The United Nations voted in favour of a new legal framework that will serve as a guide for countries restructuring their debts, as is the case with Argentina and the vulture funds.
124 countries voted in favour of the proposal, with just 11 voting against, and 41 abstentions.
Among those nations who voted against the proposal were the United States, the United Kingdom, Israel, Germany, Czech Republic, Australia, Japan and Finland.
The debate was led by the Argentine Foreign Minister Hector Timerman and will end with a vote on the new resolution.
The G-77 group voted at the end of August unanimously to debate the issue at the United Nations and to create new rules to regulate international debt restructurings.

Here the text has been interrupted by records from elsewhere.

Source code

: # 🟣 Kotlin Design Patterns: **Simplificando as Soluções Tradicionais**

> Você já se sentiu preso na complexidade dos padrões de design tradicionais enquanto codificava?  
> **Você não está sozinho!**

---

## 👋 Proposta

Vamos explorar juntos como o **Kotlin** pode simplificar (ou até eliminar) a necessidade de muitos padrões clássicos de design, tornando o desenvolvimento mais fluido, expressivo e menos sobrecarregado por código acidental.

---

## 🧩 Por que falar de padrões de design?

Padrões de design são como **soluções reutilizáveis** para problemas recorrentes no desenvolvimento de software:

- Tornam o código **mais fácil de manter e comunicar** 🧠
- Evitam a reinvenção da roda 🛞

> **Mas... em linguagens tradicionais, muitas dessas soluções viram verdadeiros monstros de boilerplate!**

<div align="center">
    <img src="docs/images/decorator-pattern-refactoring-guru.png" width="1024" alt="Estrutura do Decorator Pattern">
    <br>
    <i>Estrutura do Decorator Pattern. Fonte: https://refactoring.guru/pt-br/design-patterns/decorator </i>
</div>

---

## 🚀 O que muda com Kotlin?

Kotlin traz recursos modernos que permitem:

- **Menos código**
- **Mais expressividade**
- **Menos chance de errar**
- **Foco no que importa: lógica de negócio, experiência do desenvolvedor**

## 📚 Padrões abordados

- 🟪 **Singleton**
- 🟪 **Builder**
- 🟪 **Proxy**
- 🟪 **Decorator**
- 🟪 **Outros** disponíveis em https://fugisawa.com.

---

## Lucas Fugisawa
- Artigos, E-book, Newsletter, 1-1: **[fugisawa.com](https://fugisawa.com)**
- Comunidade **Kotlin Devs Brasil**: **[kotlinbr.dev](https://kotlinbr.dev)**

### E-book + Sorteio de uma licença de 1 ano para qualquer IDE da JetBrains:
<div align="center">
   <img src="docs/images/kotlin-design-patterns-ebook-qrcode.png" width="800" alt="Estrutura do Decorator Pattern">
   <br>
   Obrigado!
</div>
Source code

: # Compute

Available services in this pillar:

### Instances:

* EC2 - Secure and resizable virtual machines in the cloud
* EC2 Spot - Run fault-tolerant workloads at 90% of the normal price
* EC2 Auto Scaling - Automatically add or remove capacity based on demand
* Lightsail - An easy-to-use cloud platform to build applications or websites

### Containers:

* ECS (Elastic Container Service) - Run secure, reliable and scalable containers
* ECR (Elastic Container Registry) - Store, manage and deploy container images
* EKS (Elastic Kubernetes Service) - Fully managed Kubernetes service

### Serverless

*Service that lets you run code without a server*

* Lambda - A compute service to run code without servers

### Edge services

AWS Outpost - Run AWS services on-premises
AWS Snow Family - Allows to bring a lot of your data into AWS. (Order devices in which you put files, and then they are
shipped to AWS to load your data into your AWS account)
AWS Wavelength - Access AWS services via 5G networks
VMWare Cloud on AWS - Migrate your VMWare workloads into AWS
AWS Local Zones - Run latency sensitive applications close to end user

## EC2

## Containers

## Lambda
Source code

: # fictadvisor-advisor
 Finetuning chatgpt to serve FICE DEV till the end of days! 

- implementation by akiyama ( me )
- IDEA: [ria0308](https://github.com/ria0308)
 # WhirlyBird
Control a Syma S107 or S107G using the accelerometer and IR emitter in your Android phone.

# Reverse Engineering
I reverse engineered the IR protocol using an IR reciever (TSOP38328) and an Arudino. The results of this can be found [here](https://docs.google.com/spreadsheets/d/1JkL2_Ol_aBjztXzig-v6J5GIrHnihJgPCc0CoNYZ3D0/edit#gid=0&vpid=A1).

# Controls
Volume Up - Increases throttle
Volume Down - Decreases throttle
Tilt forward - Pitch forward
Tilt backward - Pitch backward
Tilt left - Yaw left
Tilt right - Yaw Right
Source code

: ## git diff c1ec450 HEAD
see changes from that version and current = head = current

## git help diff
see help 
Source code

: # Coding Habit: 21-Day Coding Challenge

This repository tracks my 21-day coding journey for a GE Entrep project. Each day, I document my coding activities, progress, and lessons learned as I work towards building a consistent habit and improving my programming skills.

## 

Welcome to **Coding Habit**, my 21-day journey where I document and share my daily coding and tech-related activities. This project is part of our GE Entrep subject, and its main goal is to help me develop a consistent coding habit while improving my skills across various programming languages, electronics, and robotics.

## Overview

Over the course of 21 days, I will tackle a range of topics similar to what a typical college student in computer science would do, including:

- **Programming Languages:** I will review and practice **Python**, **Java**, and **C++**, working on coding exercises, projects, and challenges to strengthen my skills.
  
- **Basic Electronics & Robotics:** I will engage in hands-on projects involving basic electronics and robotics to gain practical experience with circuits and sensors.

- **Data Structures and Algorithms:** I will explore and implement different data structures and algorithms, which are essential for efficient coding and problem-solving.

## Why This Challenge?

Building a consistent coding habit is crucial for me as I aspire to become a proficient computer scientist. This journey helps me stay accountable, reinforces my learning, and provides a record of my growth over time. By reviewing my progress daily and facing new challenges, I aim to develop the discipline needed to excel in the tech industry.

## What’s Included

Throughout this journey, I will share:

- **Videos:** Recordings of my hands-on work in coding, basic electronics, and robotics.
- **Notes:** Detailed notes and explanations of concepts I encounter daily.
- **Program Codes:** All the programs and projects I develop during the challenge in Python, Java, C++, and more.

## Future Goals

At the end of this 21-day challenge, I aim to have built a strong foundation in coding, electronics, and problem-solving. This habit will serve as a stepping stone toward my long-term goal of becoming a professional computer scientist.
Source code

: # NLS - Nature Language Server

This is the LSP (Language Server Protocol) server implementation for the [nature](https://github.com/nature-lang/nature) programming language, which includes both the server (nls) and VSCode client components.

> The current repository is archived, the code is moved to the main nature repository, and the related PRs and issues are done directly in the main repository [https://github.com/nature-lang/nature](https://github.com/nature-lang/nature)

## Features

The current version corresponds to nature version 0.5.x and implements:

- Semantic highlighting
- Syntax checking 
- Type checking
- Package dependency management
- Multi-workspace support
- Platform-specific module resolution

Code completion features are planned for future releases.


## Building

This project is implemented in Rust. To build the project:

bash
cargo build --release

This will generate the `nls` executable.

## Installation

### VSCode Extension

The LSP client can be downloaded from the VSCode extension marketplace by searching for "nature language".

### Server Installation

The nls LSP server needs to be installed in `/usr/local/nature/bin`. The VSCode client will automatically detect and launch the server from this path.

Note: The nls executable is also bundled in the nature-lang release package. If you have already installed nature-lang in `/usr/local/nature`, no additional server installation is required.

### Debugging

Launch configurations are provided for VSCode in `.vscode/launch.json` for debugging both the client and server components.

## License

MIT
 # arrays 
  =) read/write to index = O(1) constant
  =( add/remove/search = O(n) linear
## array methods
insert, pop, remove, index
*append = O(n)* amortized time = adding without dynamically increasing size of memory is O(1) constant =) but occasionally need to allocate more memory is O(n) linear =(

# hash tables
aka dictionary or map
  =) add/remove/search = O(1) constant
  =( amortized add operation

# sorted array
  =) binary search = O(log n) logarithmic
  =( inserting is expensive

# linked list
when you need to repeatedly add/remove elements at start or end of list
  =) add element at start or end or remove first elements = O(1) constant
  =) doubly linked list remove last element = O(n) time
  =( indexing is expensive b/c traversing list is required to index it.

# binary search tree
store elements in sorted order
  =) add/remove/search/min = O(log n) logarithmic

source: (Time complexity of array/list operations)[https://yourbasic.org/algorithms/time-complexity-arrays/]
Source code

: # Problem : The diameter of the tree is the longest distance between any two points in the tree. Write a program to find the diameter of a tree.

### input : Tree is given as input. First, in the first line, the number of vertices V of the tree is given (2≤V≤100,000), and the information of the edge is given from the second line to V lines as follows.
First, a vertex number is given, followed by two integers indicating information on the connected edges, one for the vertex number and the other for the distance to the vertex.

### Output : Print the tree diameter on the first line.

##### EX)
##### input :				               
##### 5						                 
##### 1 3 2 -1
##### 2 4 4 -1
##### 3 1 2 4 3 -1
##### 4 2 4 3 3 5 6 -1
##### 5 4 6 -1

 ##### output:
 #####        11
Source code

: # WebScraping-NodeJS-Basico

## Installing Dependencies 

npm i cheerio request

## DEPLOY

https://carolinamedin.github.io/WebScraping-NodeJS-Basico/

A part of the U.N. resolution states that, “Recognizing the need to create a legal framework that facilitates the orderly restructuring of sovereign debts, allows the re-establishment of viability and growth without creating incentives that inadvertently increase the risk of non-compliance and acts as a deterrent to disruptive litigation that creditors could engage in during negotiations to restructure sovereign debts.”
The debate at the U.N. is a result of the worldwide alarm at the Argentine case, and the fear that the ruling by the U.S. Supreme Court in favor of the vulture funds could have a negative impact on other countries.
The new reform could empower poor countries against predatory funds and limit future defaults.
Even large institutions like the International Monetary Fund and World Bank have expressed concerns that the victory for the predatory hold out funds would make debt restructuring more difficult.